Saved entries:
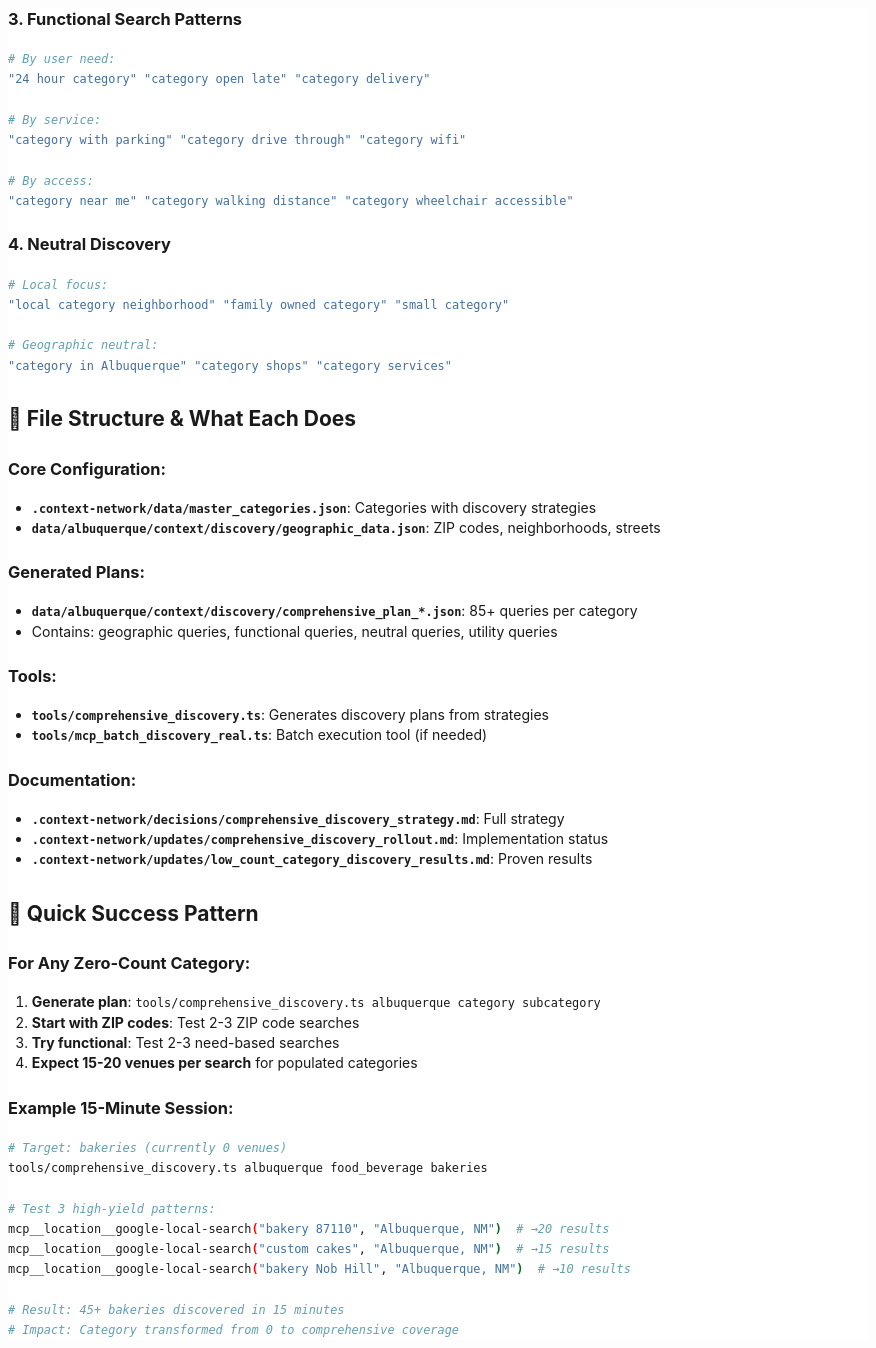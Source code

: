 ### 3. **Functional Search Patterns**
```bash
# By user need:
"24 hour category" "category open late" "category delivery"

# By service:
"category with parking" "category drive through" "category wifi"

# By access:
"category near me" "category walking distance" "category wheelchair accessible"
```

### 4. **Neutral Discovery**
```bash
# Local focus:
"local category neighborhood" "family owned category" "small category"

# Geographic neutral:
"category in Albuquerque" "category shops" "category services"
```

## 📁 **File Structure & What Each Does**

### Core Configuration:
- **`.context-network/data/master_categories.json`**: Categories with discovery strategies
- **`data/albuquerque/context/discovery/geographic_data.json`**: ZIP codes, neighborhoods, streets

### Generated Plans:
- **`data/albuquerque/context/discovery/comprehensive_plan_*.json`**: 85+ queries per category
- Contains: geographic queries, functional queries, neutral queries, utility queries

### Tools:
- **`tools/comprehensive_discovery.ts`**: Generates discovery plans from strategies
- **`tools/mcp_batch_discovery_real.ts`**: Batch execution tool (if needed)

### Documentation:
- **`.context-network/decisions/comprehensive_discovery_strategy.md`**: Full strategy
- **`.context-network/updates/comprehensive_discovery_rollout.md`**: Implementation status
- **`.context-network/updates/low_count_category_discovery_results.md`**: Proven results

## 🎯 **Quick Success Pattern**

### For Any Zero-Count Category:
1. **Generate plan**: `tools/comprehensive_discovery.ts albuquerque category subcategory`
2. **Start with ZIP codes**: Test 2-3 ZIP code searches
3. **Try functional**: Test 2-3 need-based searches
4. **Expect 15-20 venues per search** for populated categories

### Example 15-Minute Session:
```bash
# Target: bakeries (currently 0 venues)
tools/comprehensive_discovery.ts albuquerque food_beverage bakeries

# Test 3 high-yield patterns:
mcp__location__google-local-search("bakery 87110", "Albuquerque, NM")  # →20 results
mcp__location__google-local-search("custom cakes", "Albuquerque, NM")  # →15 results
mcp__location__google-local-search("bakery Nob Hill", "Albuquerque, NM")  # →10 results

# Result: 45+ bakeries discovered in 15 minutes
# Impact: Category transformed from 0 to comprehensive coverage
```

◆ Instructions for the task ◆
What is needed here is each line above set down word for word, minus the images.

◆ Response area ◆
Source code

: ### 3. **Functional Search Patterns**
```bash
# By user need:
"24 hour category" "category open late" "category delivery"

# By service:
"category with parking" "category drive through" "category wifi"

# By access:
"category near me" "category walking distance" "category wheelchair accessible"
```

### 4. **Neutral Discovery**
```bash
# Local focus:
"local category neighborhood" "family owned category" "small category"

# Geographic neutral:
"category in Albuquerque" "category shops" "category services"
```

## 📁 **File Structure & What Each Does**

### Core Configuration:
- **`.context-network/data/master_categories.json`**: Categories with discovery strategies
- **`data/albuquerque/context/discovery/geographic_data.json`**: ZIP codes, neighborhoods, streets

### Generated Plans:
- **`data/albuquerque/context/discovery/comprehensive_plan_*.json`**: 85+ queries per category
- Contains: geographic queries, functional queries, neutral queries, utility queries

### Tools:
- **`tools/comprehensive_discovery.ts`**: Generates discovery plans from strategies
- **`tools/mcp_batch_discovery_real.ts`**: Batch execution tool (if needed)

### Documentation:
- **`.context-network/decisions/comprehensive_discovery_strategy.md`**: Full strategy
- **`.context-network/updates/comprehensive_discovery_rollout.md`**: Implementation status
- **`.context-network/updates/low_count_category_discovery_results.md`**: Proven results

## 🎯 **Quick Success Pattern**

### For Any Zero-Count Category:
1. **Generate plan**: `tools/comprehensive_discovery.ts albuquerque category subcategory`
2. **Start with ZIP codes**: Test 2-3 ZIP code searches
3. **Try functional**: Test 2-3 need-based searches
4. **Expect 15-20 venues per search** for populated categories

### Example 15-Minute Session:
```bash
# Target: bakeries (currently 0 venues)
tools/comprehensive_discovery.ts albuquerque food_beverage bakeries

# Test 3 high-yield patterns:
mcp__location__google-local-search("bakery 87110", "Albuquerque, NM")  # →20 results
mcp__location__google-local-search("custom cakes", "Albuquerque, NM")  # →15 results
mcp__location__google-local-search("bakery Nob Hill", "Albuquerque, NM")  # →10 results

# Result: 45+ bakeries discovered in 15 minutes
# Impact: Category transformed from 0 to comprehensive coverage
```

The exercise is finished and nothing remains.